Unfortunately, in the art world there have been plenty of well known artists (even some masters) who made extensive use of assistants and in some cases never even touched a canvas. Or more to the point were incapable of actually producing the final product. However, they are still the artist of note for the piece as it was their 'idea' or they created the style, etc. So clearly its not as simple as 'it should be hard' or 'work' that makes someone an artist and their work of worth. See Warhol and many pop artists for pieces of extreme value, but of relative ease to produce. Again I fall back to the prompt being the 'idea' and the truly artistic thing, even if stable diffusion or whatever is doing the work. (https://www.worldhistory.org/article/1611/life-in-a-renaissa...)
But again, even in the case where a painter uses assistants, the limit remains human capability, and a human with the requisite skills did the work. Norms about fair use were established with scenarios like that as context.

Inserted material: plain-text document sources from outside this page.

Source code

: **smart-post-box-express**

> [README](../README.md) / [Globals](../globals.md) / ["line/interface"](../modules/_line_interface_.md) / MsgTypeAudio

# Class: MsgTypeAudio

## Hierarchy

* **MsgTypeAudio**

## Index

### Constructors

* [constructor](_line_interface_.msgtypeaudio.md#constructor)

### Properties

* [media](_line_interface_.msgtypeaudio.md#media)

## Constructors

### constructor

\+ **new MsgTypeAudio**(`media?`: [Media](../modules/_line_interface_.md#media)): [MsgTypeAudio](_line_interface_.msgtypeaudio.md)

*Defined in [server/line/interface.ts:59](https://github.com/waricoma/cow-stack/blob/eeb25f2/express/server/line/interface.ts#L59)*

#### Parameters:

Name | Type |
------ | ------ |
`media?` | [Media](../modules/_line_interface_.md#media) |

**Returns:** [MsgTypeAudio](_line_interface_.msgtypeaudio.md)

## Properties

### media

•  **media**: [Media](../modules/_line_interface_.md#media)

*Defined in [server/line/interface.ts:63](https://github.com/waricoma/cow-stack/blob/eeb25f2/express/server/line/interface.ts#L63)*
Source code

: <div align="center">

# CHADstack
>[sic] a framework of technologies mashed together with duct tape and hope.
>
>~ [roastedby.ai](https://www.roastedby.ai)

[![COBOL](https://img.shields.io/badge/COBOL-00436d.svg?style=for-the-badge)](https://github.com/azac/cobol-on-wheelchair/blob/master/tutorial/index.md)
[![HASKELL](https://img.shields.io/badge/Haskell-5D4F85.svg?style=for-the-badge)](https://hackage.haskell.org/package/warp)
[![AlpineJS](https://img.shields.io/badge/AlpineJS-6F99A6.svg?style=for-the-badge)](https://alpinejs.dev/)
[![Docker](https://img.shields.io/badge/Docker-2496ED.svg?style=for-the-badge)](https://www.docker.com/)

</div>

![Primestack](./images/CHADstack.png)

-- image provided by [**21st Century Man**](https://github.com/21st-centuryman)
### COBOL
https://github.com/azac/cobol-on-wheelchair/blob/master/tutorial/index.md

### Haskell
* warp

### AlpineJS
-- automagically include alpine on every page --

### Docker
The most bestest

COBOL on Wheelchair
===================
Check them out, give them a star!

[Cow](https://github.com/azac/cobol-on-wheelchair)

That still doesn't resemble the paradigm shift that is introduced by generative AI.
It's not about "it should be hard", but rather "artists established norms about fair used based on the fact that it was hard".
Now that this technology exists, those assumptions no longer hold up.
I don't have a dog in the fight but I imagine that the question comes down to paint.
Not in the literal sense, but in this scenario it would be like taking indistinguishable copies all of H.R. Geiger's art, painted from the same paint that H.R. Geiger used, washing the canvases clean, and then using those same paints to paint something new in H.R. Geiger's style from memory.
There is something indefinable that has been transgressed. The style, the ownership of the paints themselves are undeniably H.R. Geiger's.
Here's the receipt.
But, what was painted with them was not actually H.R. Geiger's. The originals were not destroyed or damaged in any way. H.R. Geiger lost nothing and if enough people saw the new art it might even profit the estate of the originator by increased attention and sales, heck, even the paint was free.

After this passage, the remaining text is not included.